**THE TASK:**
Starting at the line below that contains "# Caption (optional)" and ending at the line that contains "- **Version Control**: Git integration", retype each line exactly as it stands, but omit the pictures.

==== AVAILABLE DATA

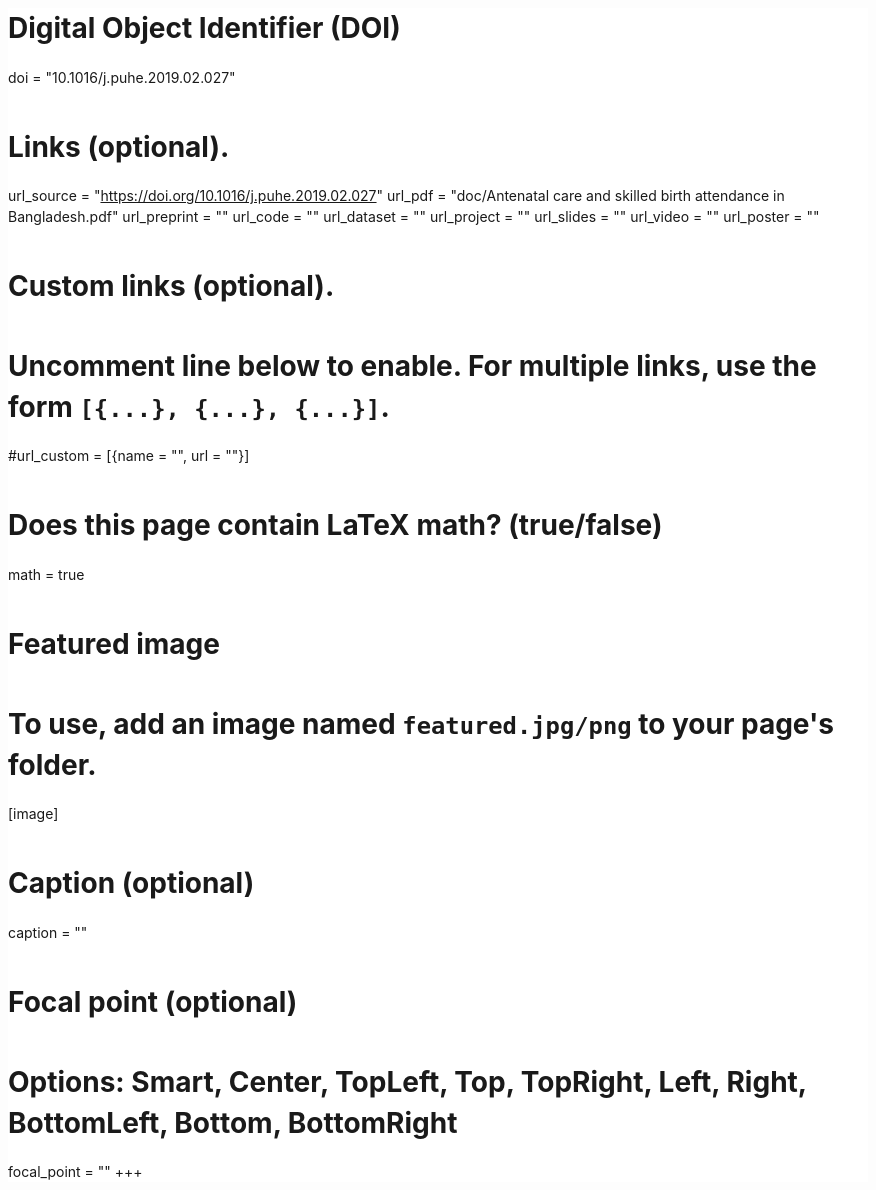 
# Digital Object Identifier (DOI)
doi = "10.1016/j.puhe.2019.02.027"

# Links (optional).
url_source = "https://doi.org/10.1016/j.puhe.2019.02.027"
url_pdf = "doc/Antenatal care and skilled birth attendance in Bangladesh.pdf"
url_preprint = ""
url_code = ""
url_dataset = ""
url_project = ""
url_slides = ""
url_video = ""
url_poster = ""


# Custom links (optional).
#   Uncomment line below to enable. For multiple links, use the form `[{...}, {...}, {...}]`.
#url_custom = [{name = "", url = ""}]


# Does this page contain LaTeX math? (true/false)
math = true

# Featured image
# To use, add an image named `featured.jpg/png` to your page's folder. 
[image]
  # Caption (optional)
  caption = ""

  # Focal point (optional)
  # Options: Smart, Center, TopLeft, Top, TopRight, Left, Right, BottomLeft, Bottom, BottomRight
  focal_point = ""
+++


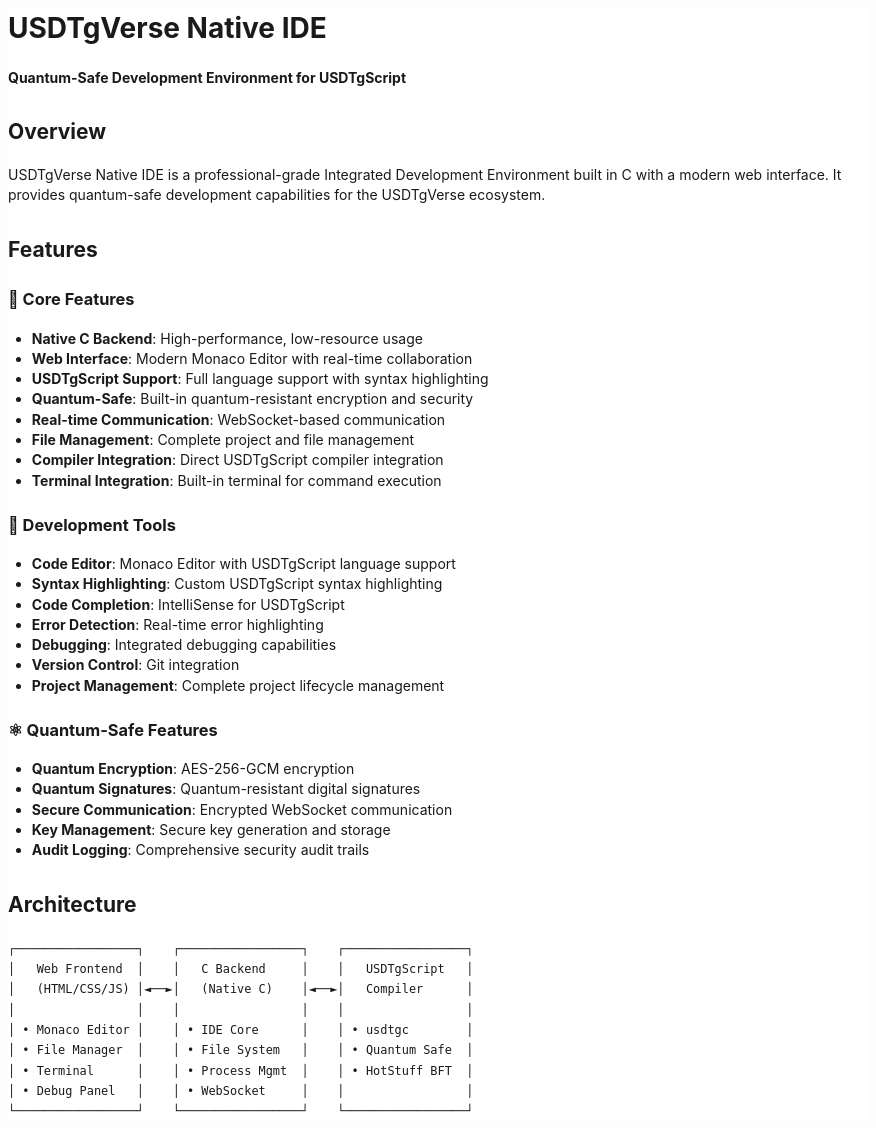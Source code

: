 

# USDTgVerse Native IDE

**Quantum-Safe Development Environment for USDTgScript**

## Overview

USDTgVerse Native IDE is a professional-grade Integrated Development Environment built in C with a modern web interface. It provides quantum-safe development capabilities for the USDTgVerse ecosystem.

## Features

### 🚀 Core Features
- **Native C Backend**: High-performance, low-resource usage
- **Web Interface**: Modern Monaco Editor with real-time collaboration
- **USDTgScript Support**: Full language support with syntax highlighting
- **Quantum-Safe**: Built-in quantum-resistant encryption and security
- **Real-time Communication**: WebSocket-based communication
- **File Management**: Complete project and file management
- **Compiler Integration**: Direct USDTgScript compiler integration
- **Terminal Integration**: Built-in terminal for command execution

### 🔧 Development Tools
- **Code Editor**: Monaco Editor with USDTgScript language support
- **Syntax Highlighting**: Custom USDTgScript syntax highlighting
- **Code Completion**: IntelliSense for USDTgScript
- **Error Detection**: Real-time error highlighting
- **Debugging**: Integrated debugging capabilities
- **Version Control**: Git integration
- **Project Management**: Complete project lifecycle management

### ⚛️ Quantum-Safe Features
- **Quantum Encryption**: AES-256-GCM encryption
- **Quantum Signatures**: Quantum-resistant digital signatures
- **Secure Communication**: Encrypted WebSocket communication
- **Key Management**: Secure key generation and storage
- **Audit Logging**: Comprehensive security audit trails

## Architecture

```
┌─────────────────┐    ┌─────────────────┐    ┌─────────────────┐
│   Web Frontend  │    │   C Backend     │    │   USDTgScript   │
│   (HTML/CSS/JS) │◄──►│   (Native C)    │◄──►│   Compiler      │
│                 │    │                 │    │                 │
│ • Monaco Editor │    │ • IDE Core      │    │ • usdtgc        │
│ • File Manager  │    │ • File System   │    │ • Quantum Safe  │
│ • Terminal      │    │ • Process Mgmt  │    │ • HotStuff BFT  │
│ • Debug Panel   │    │ • WebSocket     │    │                 │
└─────────────────┘    └─────────────────┘    └─────────────────┘
```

========

**COMPLETED EXERCISE:**
  # Caption (optional)
  caption = ""

  # Focal point (optional)
  # Options: Smart, Center, TopLeft, Top, TopRight, Left, Right, BottomLeft, Bottom, BottomRight
  focal_point = ""
+++


Source code

: 

# USDTgVerse Native IDE

**Quantum-Safe Development Environment for USDTgScript**

## Overview

USDTgVerse Native IDE is a professional-grade Integrated Development Environment built in C with a modern web interface. It provides quantum-safe development capabilities for the USDTgVerse ecosystem.

## Features

### 🚀 Core Features
- **Native C Backend**: High-performance, low-resource usage
- **Web Interface**: Modern Monaco Editor with real-time collaboration
- **USDTgScript Support**: Full language support with syntax highlighting
- **Quantum-Safe**: Built-in quantum-resistant encryption and security
- **Real-time Communication**: WebSocket-based communication
- **File Management**: Complete project and file management
- **Compiler Integration**: Direct USDTgScript compiler integration
- **Terminal Integration**: Built-in terminal for command execution

### 🔧 Development Tools
- **Code Editor**: Monaco Editor with USDTgScript language support
- **Syntax Highlighting**: Custom USDTgScript syntax highlighting
- **Code Completion**: IntelliSense for USDTgScript
- **Error Detection**: Real-time error highlighting
- **Debugging**: Integrated debugging capabilities
- **Version Control**: Git integration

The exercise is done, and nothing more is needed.